WORK ITEM
Would you output the entries below only from the line containing "- Fixed bug with resuming charge" through the line containing "Chatbot with Gemini", exactly as they stand and with both ends included?

DATA FOR THE TASK

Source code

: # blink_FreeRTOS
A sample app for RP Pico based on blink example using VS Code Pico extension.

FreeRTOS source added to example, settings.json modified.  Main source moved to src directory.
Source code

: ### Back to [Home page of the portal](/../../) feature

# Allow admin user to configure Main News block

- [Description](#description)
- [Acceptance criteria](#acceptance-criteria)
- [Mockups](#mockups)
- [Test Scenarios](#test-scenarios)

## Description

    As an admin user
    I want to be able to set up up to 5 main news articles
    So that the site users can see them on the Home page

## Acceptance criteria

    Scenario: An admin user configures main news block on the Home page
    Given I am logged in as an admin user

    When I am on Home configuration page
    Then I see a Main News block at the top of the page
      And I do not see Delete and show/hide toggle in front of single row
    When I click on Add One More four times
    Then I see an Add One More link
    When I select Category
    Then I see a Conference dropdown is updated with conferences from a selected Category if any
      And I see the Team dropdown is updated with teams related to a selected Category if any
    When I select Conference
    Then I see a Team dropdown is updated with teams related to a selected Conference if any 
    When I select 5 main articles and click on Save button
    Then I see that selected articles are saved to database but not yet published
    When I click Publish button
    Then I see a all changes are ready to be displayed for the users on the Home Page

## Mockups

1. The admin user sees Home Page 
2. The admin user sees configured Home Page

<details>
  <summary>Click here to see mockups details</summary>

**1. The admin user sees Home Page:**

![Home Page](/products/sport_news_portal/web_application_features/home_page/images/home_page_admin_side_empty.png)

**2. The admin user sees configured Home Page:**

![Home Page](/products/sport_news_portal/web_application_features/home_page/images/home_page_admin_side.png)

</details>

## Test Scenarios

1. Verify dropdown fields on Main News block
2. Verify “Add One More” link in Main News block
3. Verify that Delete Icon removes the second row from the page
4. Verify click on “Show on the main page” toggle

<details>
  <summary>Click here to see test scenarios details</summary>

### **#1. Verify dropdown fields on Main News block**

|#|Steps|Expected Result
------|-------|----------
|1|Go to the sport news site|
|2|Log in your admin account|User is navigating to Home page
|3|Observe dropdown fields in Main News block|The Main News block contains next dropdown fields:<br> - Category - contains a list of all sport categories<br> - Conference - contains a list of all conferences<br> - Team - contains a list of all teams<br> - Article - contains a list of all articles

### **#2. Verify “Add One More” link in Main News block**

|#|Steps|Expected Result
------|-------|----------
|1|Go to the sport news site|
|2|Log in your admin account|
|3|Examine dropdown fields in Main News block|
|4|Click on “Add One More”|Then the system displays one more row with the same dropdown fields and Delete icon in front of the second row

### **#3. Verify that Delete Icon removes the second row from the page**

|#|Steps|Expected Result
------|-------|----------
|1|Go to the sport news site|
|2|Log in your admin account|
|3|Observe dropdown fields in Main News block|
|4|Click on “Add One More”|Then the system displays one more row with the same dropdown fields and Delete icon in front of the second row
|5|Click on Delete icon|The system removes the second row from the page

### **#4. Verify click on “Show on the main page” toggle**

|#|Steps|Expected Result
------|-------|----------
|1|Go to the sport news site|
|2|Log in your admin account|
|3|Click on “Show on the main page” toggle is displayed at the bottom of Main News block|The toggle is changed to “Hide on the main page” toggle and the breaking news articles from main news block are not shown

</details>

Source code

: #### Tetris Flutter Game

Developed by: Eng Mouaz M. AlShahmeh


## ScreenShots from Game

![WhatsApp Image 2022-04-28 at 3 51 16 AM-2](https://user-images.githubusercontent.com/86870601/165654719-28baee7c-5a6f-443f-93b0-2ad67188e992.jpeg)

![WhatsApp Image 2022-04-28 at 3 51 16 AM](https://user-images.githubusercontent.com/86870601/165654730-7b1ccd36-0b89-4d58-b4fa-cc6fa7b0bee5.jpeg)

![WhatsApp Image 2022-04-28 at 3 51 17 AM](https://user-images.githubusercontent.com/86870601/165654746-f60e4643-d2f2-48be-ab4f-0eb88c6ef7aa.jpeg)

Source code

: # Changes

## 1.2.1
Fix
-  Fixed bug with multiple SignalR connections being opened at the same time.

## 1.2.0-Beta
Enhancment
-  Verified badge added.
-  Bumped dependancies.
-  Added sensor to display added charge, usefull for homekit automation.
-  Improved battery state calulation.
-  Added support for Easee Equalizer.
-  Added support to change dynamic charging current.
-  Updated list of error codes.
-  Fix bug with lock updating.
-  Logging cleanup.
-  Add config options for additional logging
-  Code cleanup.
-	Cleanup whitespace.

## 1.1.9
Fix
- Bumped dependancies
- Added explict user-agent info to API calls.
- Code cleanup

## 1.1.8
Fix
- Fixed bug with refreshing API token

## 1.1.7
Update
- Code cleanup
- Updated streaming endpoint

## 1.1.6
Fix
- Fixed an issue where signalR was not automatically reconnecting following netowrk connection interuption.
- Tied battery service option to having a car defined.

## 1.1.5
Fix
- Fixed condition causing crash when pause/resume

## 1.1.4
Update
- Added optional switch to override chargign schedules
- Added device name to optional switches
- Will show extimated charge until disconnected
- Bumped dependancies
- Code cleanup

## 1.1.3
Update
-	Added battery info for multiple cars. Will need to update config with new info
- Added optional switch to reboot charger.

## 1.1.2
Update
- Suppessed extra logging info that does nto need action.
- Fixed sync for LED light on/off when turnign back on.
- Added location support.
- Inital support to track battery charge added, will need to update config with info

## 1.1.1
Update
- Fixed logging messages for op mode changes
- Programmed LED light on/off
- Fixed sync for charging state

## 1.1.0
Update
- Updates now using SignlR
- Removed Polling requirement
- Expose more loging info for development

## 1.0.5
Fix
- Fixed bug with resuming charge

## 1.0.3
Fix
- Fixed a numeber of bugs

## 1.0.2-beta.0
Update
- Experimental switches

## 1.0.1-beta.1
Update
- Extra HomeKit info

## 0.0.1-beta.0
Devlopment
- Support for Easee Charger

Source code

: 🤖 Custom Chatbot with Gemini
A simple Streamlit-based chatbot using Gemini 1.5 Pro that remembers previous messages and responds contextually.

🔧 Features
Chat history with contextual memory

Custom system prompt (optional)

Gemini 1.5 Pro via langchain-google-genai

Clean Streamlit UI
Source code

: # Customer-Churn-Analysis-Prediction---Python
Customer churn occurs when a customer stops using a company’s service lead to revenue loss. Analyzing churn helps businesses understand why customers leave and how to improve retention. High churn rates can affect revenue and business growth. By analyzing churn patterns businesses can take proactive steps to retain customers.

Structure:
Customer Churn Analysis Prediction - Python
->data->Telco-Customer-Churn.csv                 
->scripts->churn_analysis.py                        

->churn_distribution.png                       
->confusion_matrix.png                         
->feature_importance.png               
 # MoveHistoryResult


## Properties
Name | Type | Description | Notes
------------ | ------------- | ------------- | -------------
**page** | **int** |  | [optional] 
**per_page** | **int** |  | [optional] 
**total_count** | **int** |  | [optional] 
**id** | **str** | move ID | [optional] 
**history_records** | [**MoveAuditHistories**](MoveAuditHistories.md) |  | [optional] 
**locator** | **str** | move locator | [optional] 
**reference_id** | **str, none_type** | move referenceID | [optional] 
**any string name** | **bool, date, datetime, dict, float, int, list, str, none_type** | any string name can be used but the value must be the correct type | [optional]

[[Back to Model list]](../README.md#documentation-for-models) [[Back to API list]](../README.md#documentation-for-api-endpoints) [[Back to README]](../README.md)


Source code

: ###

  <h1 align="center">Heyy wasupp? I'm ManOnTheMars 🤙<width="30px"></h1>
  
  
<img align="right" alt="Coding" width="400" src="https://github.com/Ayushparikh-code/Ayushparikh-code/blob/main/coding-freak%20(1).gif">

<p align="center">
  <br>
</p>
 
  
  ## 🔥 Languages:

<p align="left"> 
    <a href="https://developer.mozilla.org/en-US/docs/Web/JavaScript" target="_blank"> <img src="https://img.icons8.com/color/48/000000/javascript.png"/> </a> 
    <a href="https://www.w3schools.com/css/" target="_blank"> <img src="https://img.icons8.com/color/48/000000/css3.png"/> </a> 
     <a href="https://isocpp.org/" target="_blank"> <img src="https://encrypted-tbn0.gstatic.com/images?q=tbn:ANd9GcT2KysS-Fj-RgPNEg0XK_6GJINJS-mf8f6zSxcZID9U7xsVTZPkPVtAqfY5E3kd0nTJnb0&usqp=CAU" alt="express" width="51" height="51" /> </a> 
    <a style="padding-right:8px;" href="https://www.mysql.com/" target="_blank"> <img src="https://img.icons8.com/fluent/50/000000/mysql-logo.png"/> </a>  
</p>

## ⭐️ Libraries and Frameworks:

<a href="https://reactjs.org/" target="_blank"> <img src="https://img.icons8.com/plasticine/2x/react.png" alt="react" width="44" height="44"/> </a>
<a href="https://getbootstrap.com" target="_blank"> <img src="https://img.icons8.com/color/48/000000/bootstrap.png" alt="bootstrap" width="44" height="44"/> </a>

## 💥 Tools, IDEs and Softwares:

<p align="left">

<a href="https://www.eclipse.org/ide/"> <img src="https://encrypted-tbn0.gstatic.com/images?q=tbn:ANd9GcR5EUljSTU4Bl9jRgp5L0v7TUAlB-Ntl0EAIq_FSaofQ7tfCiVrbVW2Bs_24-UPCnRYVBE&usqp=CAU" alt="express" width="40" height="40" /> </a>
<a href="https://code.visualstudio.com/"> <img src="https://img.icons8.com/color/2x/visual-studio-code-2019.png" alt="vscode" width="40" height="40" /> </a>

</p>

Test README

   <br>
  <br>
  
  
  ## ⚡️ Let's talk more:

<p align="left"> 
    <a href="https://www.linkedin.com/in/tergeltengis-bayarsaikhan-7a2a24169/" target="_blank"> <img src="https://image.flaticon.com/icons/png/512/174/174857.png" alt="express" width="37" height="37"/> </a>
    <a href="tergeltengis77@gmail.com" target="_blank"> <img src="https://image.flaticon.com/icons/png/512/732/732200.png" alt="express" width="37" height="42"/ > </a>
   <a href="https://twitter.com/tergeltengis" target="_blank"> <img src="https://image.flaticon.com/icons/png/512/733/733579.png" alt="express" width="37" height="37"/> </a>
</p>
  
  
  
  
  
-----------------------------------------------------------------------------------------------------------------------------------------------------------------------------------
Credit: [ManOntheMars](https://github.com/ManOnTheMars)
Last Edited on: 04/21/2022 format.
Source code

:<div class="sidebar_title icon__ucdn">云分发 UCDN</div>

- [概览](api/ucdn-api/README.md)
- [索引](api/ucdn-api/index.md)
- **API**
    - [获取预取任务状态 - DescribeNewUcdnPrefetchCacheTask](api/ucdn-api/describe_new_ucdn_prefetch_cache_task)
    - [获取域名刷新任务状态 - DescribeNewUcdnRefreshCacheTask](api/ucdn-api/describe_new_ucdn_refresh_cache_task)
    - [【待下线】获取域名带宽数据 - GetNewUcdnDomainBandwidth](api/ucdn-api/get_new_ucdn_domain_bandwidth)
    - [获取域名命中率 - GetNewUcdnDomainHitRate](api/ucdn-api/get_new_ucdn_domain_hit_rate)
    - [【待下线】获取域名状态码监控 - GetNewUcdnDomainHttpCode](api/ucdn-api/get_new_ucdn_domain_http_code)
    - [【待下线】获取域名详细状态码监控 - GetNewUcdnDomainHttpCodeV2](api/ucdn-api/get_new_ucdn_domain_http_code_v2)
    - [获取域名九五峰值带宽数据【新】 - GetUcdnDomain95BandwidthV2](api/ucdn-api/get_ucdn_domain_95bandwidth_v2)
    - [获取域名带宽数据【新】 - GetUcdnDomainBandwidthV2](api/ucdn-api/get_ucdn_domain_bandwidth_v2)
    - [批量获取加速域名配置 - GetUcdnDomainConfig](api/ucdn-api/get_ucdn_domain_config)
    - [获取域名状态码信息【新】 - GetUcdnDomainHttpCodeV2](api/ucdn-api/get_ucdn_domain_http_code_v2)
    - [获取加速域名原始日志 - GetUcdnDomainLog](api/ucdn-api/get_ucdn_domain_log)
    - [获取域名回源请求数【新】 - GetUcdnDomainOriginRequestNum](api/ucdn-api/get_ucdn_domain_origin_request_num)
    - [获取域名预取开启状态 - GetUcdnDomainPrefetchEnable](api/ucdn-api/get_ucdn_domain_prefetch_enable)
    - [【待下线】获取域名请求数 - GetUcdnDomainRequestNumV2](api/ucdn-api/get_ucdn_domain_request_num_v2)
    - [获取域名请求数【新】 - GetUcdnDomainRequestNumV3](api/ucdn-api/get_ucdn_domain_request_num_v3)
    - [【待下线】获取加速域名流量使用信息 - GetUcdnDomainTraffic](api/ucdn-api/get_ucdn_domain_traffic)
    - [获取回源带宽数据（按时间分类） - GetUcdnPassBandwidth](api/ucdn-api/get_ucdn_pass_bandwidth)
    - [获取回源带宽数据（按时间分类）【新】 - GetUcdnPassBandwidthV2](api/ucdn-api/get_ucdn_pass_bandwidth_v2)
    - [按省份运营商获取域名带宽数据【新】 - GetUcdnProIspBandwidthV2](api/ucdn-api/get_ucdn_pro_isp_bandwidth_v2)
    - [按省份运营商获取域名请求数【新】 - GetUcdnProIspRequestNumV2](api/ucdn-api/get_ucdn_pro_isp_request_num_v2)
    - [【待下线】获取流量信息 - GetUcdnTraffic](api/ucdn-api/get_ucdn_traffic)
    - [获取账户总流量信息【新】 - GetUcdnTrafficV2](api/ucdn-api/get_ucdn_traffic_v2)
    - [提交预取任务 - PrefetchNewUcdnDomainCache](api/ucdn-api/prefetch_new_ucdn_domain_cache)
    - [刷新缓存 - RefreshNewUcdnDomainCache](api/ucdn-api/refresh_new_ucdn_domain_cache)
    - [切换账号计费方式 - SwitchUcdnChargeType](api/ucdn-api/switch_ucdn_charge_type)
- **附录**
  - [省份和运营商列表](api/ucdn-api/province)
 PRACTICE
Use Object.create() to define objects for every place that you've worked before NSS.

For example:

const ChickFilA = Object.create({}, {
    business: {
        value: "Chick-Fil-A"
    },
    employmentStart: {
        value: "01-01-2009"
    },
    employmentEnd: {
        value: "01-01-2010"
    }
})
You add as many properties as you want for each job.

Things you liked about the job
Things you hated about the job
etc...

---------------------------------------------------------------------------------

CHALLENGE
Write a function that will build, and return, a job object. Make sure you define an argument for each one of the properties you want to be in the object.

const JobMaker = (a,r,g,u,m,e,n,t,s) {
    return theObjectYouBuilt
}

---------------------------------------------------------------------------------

EXERCISE ANSWER
- Fixed bug with resuming charge

## 1.0.3
Fix
- Fixed a numeber of bugs

## 1.0.2-beta.0
Update
- Experimental switches

## 1.0.1-beta.1
Update
- Extra HomeKit info

## 0.0.1-beta.0
Devlopment
- Support for Easee Charger

Source code

: 🤖 Custom Chatbot with Gemini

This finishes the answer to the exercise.